It is now much more difficult than it used to be to open a bank account in mainland China. The days of walking into any bank with nothing but your passport and instantly getting an account opened are long gone.
Not only in China, but it seems like there is a global trend of increased difficulty opening bank accounts all over the world recently.
I always try to open as many bank accounts as I can in as many countries as possible. Especially if the minimum balance requirement and annual fees are low. With an annual fee of around 10-15 CNY and no minimum balance requirement, opening a bank account in China is always a good idea. I recommend opening as many accounts as you can if you plan to spend any significant amount of time in China.
It’s always easier to keep an existing account open than it is to open a brand new account. And it’s always better to have a bank account that you don’t need than need one that you can’t open.
If you have a work visa / resident permit
In this case, it’s still relatively easy to open a bank account in mainland China. You will just need to answer a few questions about where you work, live, and the purpose of opening the bank account.
If you have a tourist or business visa
Then the situation gets more complicated.
In addition your passport, you will also need the “registration form of temporary residence for visitors” that you get from the police station when you register where you are staying in China. When you stay in China, you are required to register at the nearest police station within 24 hours of entering the country.
If you are staying in a hotel, the hotel staff will register on your behalf and you will not normally get a copy of this registration form (I believe the registration is done electronically in this case). You can try asking the hotel to help you get a paper copy of the registration form. Some hotels may be able to do this, but I wouldn’t count on it.

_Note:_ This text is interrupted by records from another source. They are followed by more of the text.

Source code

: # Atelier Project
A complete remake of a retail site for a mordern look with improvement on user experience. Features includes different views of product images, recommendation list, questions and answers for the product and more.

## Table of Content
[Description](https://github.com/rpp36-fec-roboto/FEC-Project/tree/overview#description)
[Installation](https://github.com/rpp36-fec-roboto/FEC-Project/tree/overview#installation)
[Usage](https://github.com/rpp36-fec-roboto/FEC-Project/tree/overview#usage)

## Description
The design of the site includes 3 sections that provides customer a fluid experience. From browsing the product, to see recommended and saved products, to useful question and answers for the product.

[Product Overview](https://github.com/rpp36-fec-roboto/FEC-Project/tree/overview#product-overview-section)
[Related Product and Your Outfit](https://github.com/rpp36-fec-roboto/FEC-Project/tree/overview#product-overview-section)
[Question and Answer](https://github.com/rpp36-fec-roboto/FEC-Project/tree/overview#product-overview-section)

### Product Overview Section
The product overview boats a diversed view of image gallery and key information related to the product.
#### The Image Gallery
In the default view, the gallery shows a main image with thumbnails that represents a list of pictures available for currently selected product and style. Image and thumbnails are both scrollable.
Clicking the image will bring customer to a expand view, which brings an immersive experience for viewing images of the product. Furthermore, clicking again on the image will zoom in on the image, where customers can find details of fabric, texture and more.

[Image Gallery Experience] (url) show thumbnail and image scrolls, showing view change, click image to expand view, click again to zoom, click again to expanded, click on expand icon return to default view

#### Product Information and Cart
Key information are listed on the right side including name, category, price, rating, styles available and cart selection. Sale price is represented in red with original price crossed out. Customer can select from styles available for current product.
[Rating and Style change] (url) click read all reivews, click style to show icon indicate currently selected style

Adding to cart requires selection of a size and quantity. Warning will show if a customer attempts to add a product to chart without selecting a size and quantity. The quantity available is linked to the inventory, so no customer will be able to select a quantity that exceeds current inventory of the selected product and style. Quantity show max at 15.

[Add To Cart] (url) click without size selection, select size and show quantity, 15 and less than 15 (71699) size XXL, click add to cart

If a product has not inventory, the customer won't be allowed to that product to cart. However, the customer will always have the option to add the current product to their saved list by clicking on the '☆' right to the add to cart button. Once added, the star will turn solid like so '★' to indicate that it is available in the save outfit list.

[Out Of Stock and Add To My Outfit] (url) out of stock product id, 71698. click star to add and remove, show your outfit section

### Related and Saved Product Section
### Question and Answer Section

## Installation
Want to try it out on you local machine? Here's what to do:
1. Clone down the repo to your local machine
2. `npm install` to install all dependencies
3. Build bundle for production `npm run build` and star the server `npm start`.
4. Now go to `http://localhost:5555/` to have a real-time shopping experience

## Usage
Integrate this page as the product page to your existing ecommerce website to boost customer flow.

If you can’t find a hotel that will help you out, you can find an Airbnb host that can get it for you (message the host first to make sure they can do it).
Once you get this document, then you will need to find a bank that will open an account for you.
Not all banks will open accounts for holders of tourist/business visas, even with the residence registration form. For example, I have heard that Bank of China will not do it under any circumstance.
I don’t know the specific policy of every bank, but I would suggest that you try China Merchants Bank first. I have heard reports of people with tourist and business visas opening accounts recently. And it’s my new favorite Chinese bank. I think they have the best service, and the best English app for mobile banking in China. The only drawback is that their ATMs are not very common so you will have to pay a few yuan to use other bank’s ATMs most of the time.
If you are an American citizen
Then it will be even more difficult for you because of FATCA. The American government requires banks worldwide to report information on American account holders. Most banks will not want to deal with you unless they think you have enough money to make it worth the extra hassle of dealing with FATCA reporting.
It’s still possible, but it will be more difficult for you. You can thank your government for the extra hassle.
Tips for successful account opening
1. Give a good reason for opening the account
As with opening a bank account anywhere in the world these days, you will likely be asked this question.
What is the purpose of opening the account?
The purpose of them asking this question is to make sure you are not involved with money laundering or other illegal activities. Your ability to give a good answer to this question will often determine whether or not you are successful in opening the account.
If you have a legal job in China with the proper work visa, then it’s easy to give a good reason for opening an account. Even if it’s not the bank that your company will pay salary to, you can say that you prefer to keep your savings in their bank. Or you like their mobile app better. Any reason should suffice if you are legally employed in China.
If you have a tourist or business visa, then you need to give a good reason for needing a bank account in China when you don’t earn money in China.
The reason given should be according to your individual situation, but here are some examples.
You want to use WeChat and AliPay for ride-sharing apps, food delivery, bike rental, etc.
You want to wire money to yourself from overseas to pay your living or other expenses in China.
You do not want the bank to think you are earning money in China if you don’t have a work visa, so make sure that you explain how you support yourself in China while not earning money here.
If you are an American with a tourist or business visa then you better give an extremely compelling reason for opening the account.
2. Don’t get discouraged
If you get rejected at first, don’t give up. Just try again at another bank (or even another branch of the same bank). Most banks have the discretion to open the account for you. Opening an account for a foreigner causes them a lot of extra paperwork, so sometimes they will just reject you simply because they don’t want to do it (especially in the smaller branches).
Just keep trying, you will succeed eventually. Patience is persistence is key here.
3. Give the bank a reason to do business with you
You may also want to mention that you are interested in some of their “wealth management” products, or opening a VIP account (if you have 50k CNY or more to deposit). This will give the bank more incentive to have you as a customer.